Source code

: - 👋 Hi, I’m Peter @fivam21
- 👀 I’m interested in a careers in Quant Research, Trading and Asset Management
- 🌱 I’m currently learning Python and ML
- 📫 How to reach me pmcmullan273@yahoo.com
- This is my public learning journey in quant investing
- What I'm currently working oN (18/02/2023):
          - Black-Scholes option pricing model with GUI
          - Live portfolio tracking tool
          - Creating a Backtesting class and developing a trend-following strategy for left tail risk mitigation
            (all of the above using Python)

*TASK BRIEF:* The records are given above. Copy each line in them that holds "currently".

*PROBLEM SOLUTION:*
- 🌱 I’m currently learning Python and ML
- What I'm currently working oN (18/02/2023):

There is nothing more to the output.